Working on getting OpenVPN server bridging to fly.



  • I know this isn't currently supported, but there is a nice writeup on how to get this working on FreeBSD:

    http://www.mired.org/home/mwm/papers/FreeBSD-OpenVPN-Bridging.html

    I'm poking around in my pfSense config as we speak to set this up.  So far no luck, primarily because openvpn.inc insists on having an ifconfig line regardless of what I put in.  I'm trying a manual config file for now to see if I can get it working.  Just thought I'd toss it out there.



  • Wow, that was almost TOO easy.  The only thing that sucks is that my powerbook won't do Bonjour/Rendezvous/Zeroconf across the tap0 interface. :(

    All we need to do is the following:

    Get your tunnel working so you can connect from a remote location.  Don't bother setting up routing to other networks, just make sure you can get into the vpn, and that traffic flows as exptected.
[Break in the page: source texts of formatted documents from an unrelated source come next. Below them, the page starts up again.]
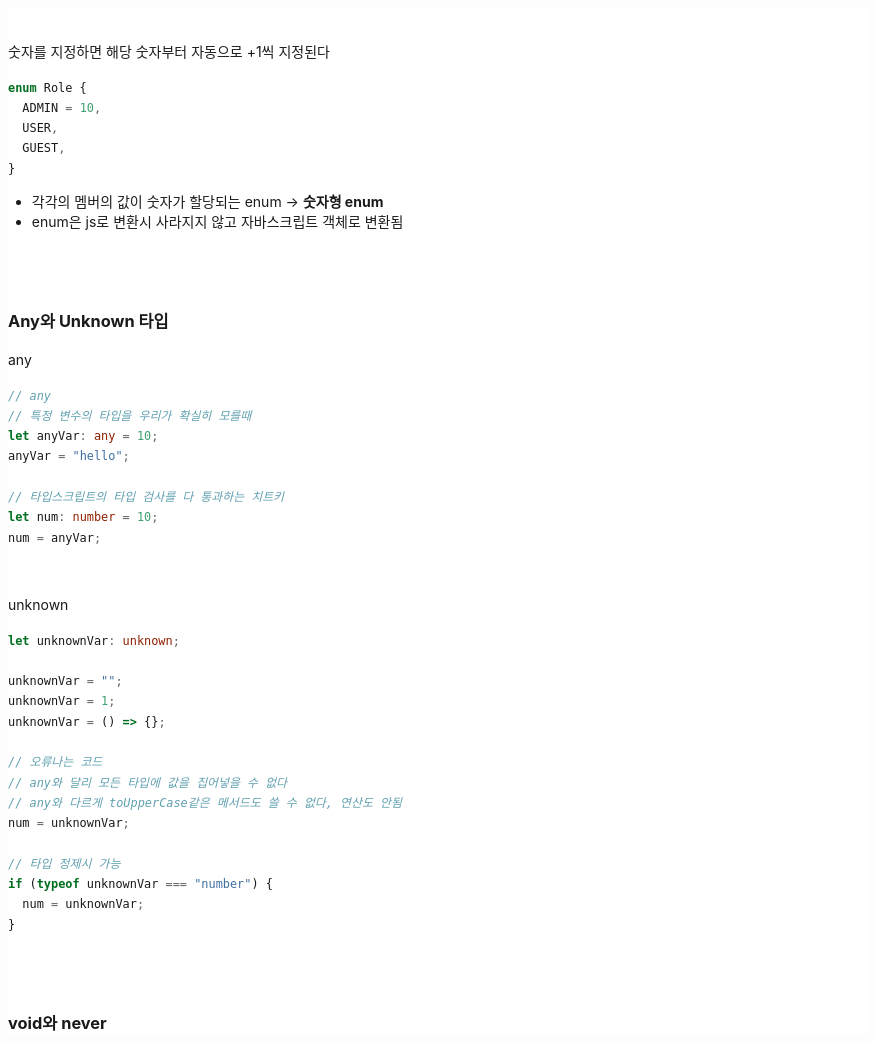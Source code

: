 <br>

숫자를 지정하면 해당 숫자부터 자동으로 +1씩 지정된다

```ts
enum Role {
  ADMIN = 10,
  USER,
  GUEST,
}
```

- 각각의 멤버의 값이 숫자가 할당되는 enum -> **숫자형 enum**
- enum은 js로 변환시 사라지지 않고 자바스크립트 객체로 변환됨

<br><br>

### Any와 Unknown 타입

any

```ts
// any
// 특정 변수의 타입을 우리가 확실히 모를때
let anyVar: any = 10;
anyVar = "hello";

// 타입스크립트의 타입 검사를 다 통과하는 치트키
let num: number = 10;
num = anyVar;
```

<br>

unknown

```ts
let unknownVar: unknown;

unknownVar = "";
unknownVar = 1;
unknownVar = () => {};

// 오류나는 코드
// any와 달리 모든 타입에 값을 집어넣을 수 없다
// any와 다르게 toUpperCase같은 메서드도 쓸 수 없다, 연산도 안됨
num = unknownVar;

// 타입 정제시 가능
if (typeof unknownVar === "number") {
  num = unknownVar;
}
```

<br><br>

### void와 never
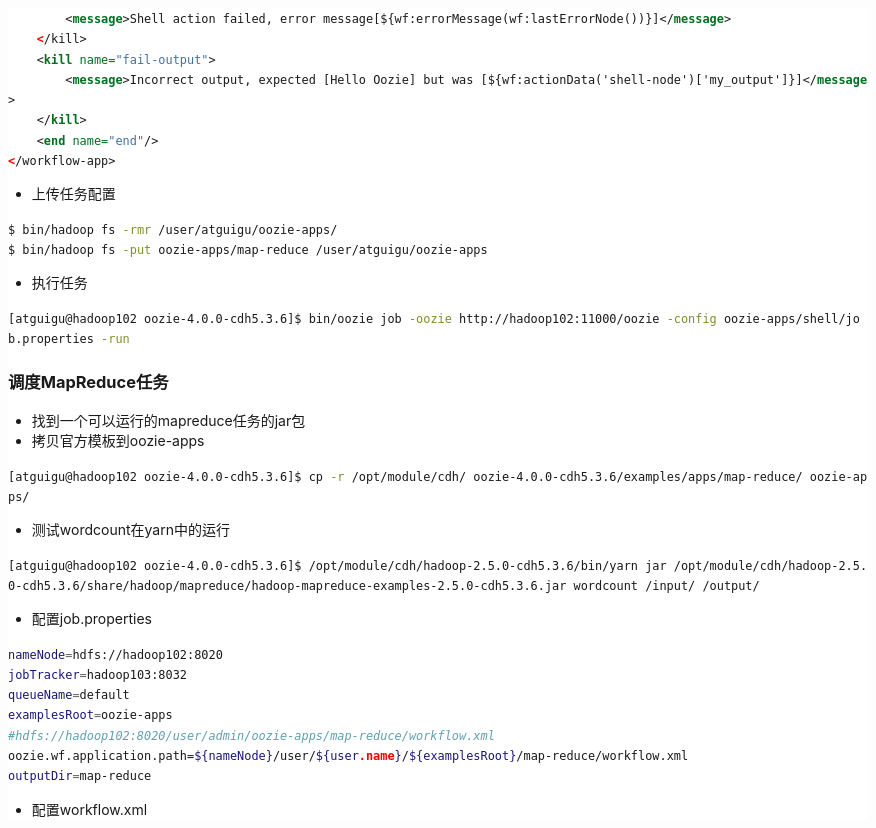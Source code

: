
```xml
        <message>Shell action failed, error message[${wf:errorMessage(wf:lastErrorNode())}]</message>
    </kill>
    <kill name="fail-output">
        <message>Incorrect output, expected [Hello Oozie] but was [${wf:actionData('shell-node')['my_output']}]</message>
    </kill>
    <end name="end"/>
</workflow-app>
```

- 上传任务配置

```bash
$ bin/hadoop fs -rmr /user/atguigu/oozie-apps/
$ bin/hadoop fs -put oozie-apps/map-reduce /user/atguigu/oozie-apps
```

- 执行任务

```bash
[atguigu@hadoop102 oozie-4.0.0-cdh5.3.6]$ bin/oozie job -oozie http://hadoop102:11000/oozie -config oozie-apps/shell/job.properties -run
```



### 调度MapReduce任务

- 找到一个可以运行的mapreduce任务的jar包
- 拷贝官方模板到oozie-apps

```bash
[atguigu@hadoop102 oozie-4.0.0-cdh5.3.6]$ cp -r /opt/module/cdh/ oozie-4.0.0-cdh5.3.6/examples/apps/map-reduce/ oozie-apps/
```

- 测试wordcount在yarn中的运行

```bash
[atguigu@hadoop102 oozie-4.0.0-cdh5.3.6]$ /opt/module/cdh/hadoop-2.5.0-cdh5.3.6/bin/yarn jar /opt/module/cdh/hadoop-2.5.0-cdh5.3.6/share/hadoop/mapreduce/hadoop-mapreduce-examples-2.5.0-cdh5.3.6.jar wordcount /input/ /output/
```

- 配置job.properties

```bash
nameNode=hdfs://hadoop102:8020
jobTracker=hadoop103:8032
queueName=default
examplesRoot=oozie-apps
#hdfs://hadoop102:8020/user/admin/oozie-apps/map-reduce/workflow.xml
oozie.wf.application.path=${nameNode}/user/${user.name}/${examplesRoot}/map-reduce/workflow.xml
outputDir=map-reduce
```

- 配置workflow.xml
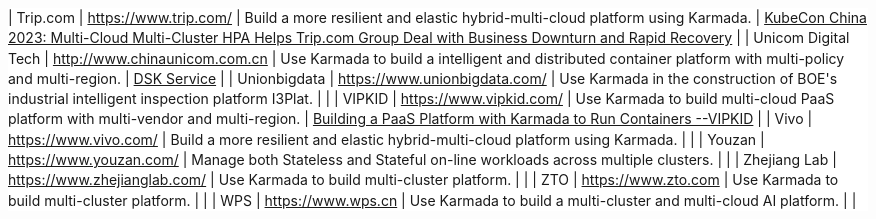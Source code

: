 | Trip.com                  | https://www.trip.com/         | Build a more resilient and elastic hybrid-multi-cloud platform using Karmada.                                                                                                                                              | [KubeCon China 2023: Multi-Cloud Multi-Cluster HPA Helps Trip.com Group Deal with Business Downturn and Rapid Recovery](https://youtu.be/uninSyVBKO4?si=he22B2M7LOt0zsgW) |
| Unicom Digital Tech       | http://www.chinaunicom.com.cn | Use Karmada to build a intelligent and distributed container platform with multi-policy and multi-region.                                                                                                                  | [DSK Service](https://www.cucloud.cn/product/dsk.html)                                                                                                                    |
| Unionbigdata              | https://www.unionbigdata.com/ | Use Karmada in the construction of BOE's industrial intelligent inspection platform I3Plat.                                                                                                                                |                                                                                                                                                                           |
| VIPKID                    | https://www.vipkid.com/       | Use Karmada to build multi-cloud PaaS platform with multi-vendor and multi-region.                                                                                                                                         | [Building a PaaS Platform with Karmada to Run Containers --VIPKID](/docs/casestudies/vipkid)                                                                              |
| Vivo                      | https://www.vivo.com/         | Build a more resilient and elastic hybrid-multi-cloud platform using Karmada.                                                                                                                                              |                                                                                                                                                                           |
| Youzan                    | https://www.youzan.com/       | Manage both Stateless and Stateful on-line workloads across multiple clusters.                                                                                                                                             |                                                                                                                                                                           |
| Zhejiang Lab              | https://www.zhejianglab.com/  | Use Karmada to build multi-cluster platform.                                                                                                                                                                               |                                                                                                                                                                           |
| ZTO                       | https://www.zto.com           | Use Karmada to build multi-cluster platform.                                                                                                                                                                               |                                                                                                                                                                           |
| WPS                       | https://www.wps.cn            | Use Karmada to build a multi-cluster and multi-cloud AI platform.                                                                                                                                                          |                                                                                                                                                                           |
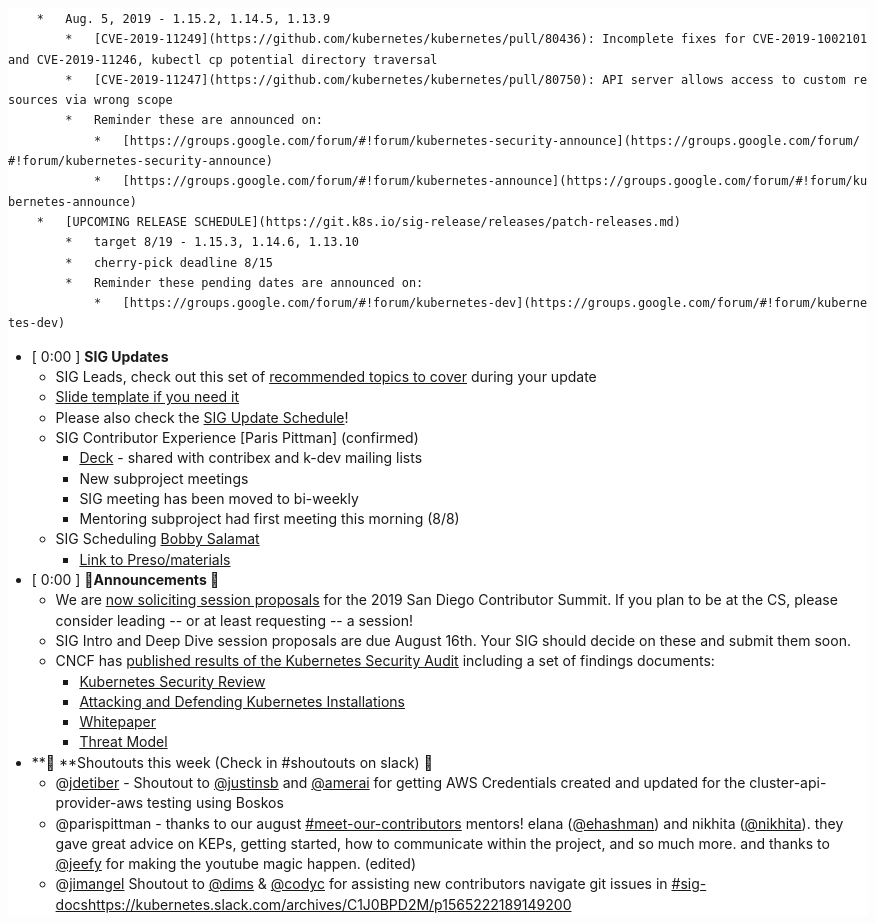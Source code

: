         *   Aug. 5, 2019 - 1.15.2, 1.14.5, 1.13.9
            *   [CVE-2019-11249](https://github.com/kubernetes/kubernetes/pull/80436): Incomplete fixes for CVE-2019-1002101 and CVE-2019-11246, kubectl cp potential directory traversal
            *   [CVE-2019-11247](https://github.com/kubernetes/kubernetes/pull/80750): API server allows access to custom resources via wrong scope
            *   Reminder these are announced on:
                *   [https://groups.google.com/forum/#!forum/kubernetes-security-announce](https://groups.google.com/forum/#!forum/kubernetes-security-announce)
                *   [https://groups.google.com/forum/#!forum/kubernetes-announce](https://groups.google.com/forum/#!forum/kubernetes-announce)
        *   [UPCOMING RELEASE SCHEDULE](https://git.k8s.io/sig-release/releases/patch-releases.md) 
            *   target 8/19 - 1.15.3, 1.14.6, 1.13.10
            *   cherry-pick deadline 8/15
            *   Reminder these pending dates are announced on:
                *   [https://groups.google.com/forum/#!forum/kubernetes-dev](https://groups.google.com/forum/#!forum/kubernetes-dev)
*   [ 0:00 ] **SIG Updates**
    *   SIG Leads, check out this set of [recommended topics to cover](https://github.com/kubernetes/community/blob/master/events/community-meeting.md#sig-updates) during your update
    *   [Slide template if you need it](https://docs.google.com/presentation/d/1-nTvKCiqu9UvFYUeM6p6RIqHS5-H-u3_x-V4xj_eIWo/edit#slide=id.g401c104a3c_0_0)
    *   Please also check the [SIG Update Schedule](https://docs.google.com/spreadsheets/d/1adztrJ05mQ_cjatYSnvyiy85KjuI6-GuXsRsP-T2R3k)!
    *   SIG Contributor Experience [Paris Pittman] (confirmed)
        *   [Deck](https://docs.google.com/presentation/d/1_bwA827BVykr8n32B9QoxcBxaFhFUCb0acBLebuzQK0/edit?usp=sharing) - shared with contribex and k-dev mailing lists
        *   New subproject meetings
        *   SIG meeting has been moved to bi-weekly
        *   Mentoring subproject had first meeting this morning (8/8)
    *   SIG Scheduling  [Bobby Salamat](confirmed)
        *   [Link to Preso/materials](https://docs.google.com/presentation/d/1rt2grGgJg96yLrHhM7OOo1U89T0sS-IbiKDhIkioVKk/)
*   [ 0:00 ] **📣Announcements 📣**
    *   We are [now soliciting session proposals](https://forms.gle/L9a1FMrXspVuJCUs7) for the 2019 San Diego Contributor Summit.  If you plan to be at the CS, please consider leading -- or at least requesting -- a session!
    *   SIG Intro and Deep Dive session proposals are due August 16th.  Your SIG should decide on these and submit them soon.
    *   CNCF has [published results of the Kubernetes Security Audit](https://www.cncf.io/blog/2019/08/06/open-sourcing-the-kubernetes-security-audit/) including a set of findings documents:
        *   [Kubernetes Security Review](https://github.com/kubernetes/community/blob/master/wg-security-audit/findings/Kubernetes%20Final%20Report.pdf)
        *   [Attacking and Defending Kubernetes Installations](https://github.com/kubernetes/community/blob/master/wg-security-audit/findings/AtredisPartners_Attacking_Kubernetes-v1.0.pdf)
        *   [Whitepaper](https://github.com/kubernetes/community/blob/master/wg-security-audit/findings/Kubernetes%20White%20Paper.pdf)
        *   [Threat Model](https://github.com/kubernetes/community/blob/master/wg-security-audit/findings/Kubernetes%20Threat%20Model.pdf)
*   **👏 **Shoutouts this week (Check in #shoutouts on slack) **👏**
    *   @j[detiber](https://app.slack.com/team/U0UV07D8T) - Shoutout to [@justinsb](https://kubernetes.slack.com/team/U0A6A01FG) and [@amerai](https://kubernetes.slack.com/team/U3TRY5WV7) for getting AWS Credentials created and updated for the cluster-api-provider-aws testing using Boskos
    *   @parispittman - thanks to our august [#meet-our-contributors](https://kubernetes.slack.com/archives/C8WRR2BB9) mentors! elana ([@ehashman](https://kubernetes.slack.com/team/U9X5ARSLS)) and nikhita ([@nikhita](https://kubernetes.slack.com/team/U2PQHGMLN)). they gave great advice on KEPs, getting started, how to communicate within the project, and so much more. and thanks to [@jeefy](https://kubernetes.slack.com/team/U5MCFK468) for making the youtube magic happen. (edited)
    *   @[jimangel](https://app.slack.com/team/U4HSVFA5U) Shoutout to [@dims](https://kubernetes.slack.com/team/U0Y7A2MME) & [@codyc](https://kubernetes.slack.com/team/UG7C9377V) for assisting new contributors navigate git issues in [#sig-docshttps://kubernetes.slack.com/archives/C1J0BPD2M/p1565222189149200](https://kubernetes.slack.com/archives/C1J0BPD2M)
    Now, the IP range you're using on the VPN, by definition, to this point has been different.  We are going to take tap0 and make it, for lack of a better term, a switch port, connected to another interface, and thus it is going to assume the IP address identity of that other interface.  DO NOT change the IP address settings you've put in, as you'll mess up the rest of your network otherwise (router that can find the same network on two interfaces….doesn't make for a happy router).

    Check "Use Static IP's" (if you haven't already)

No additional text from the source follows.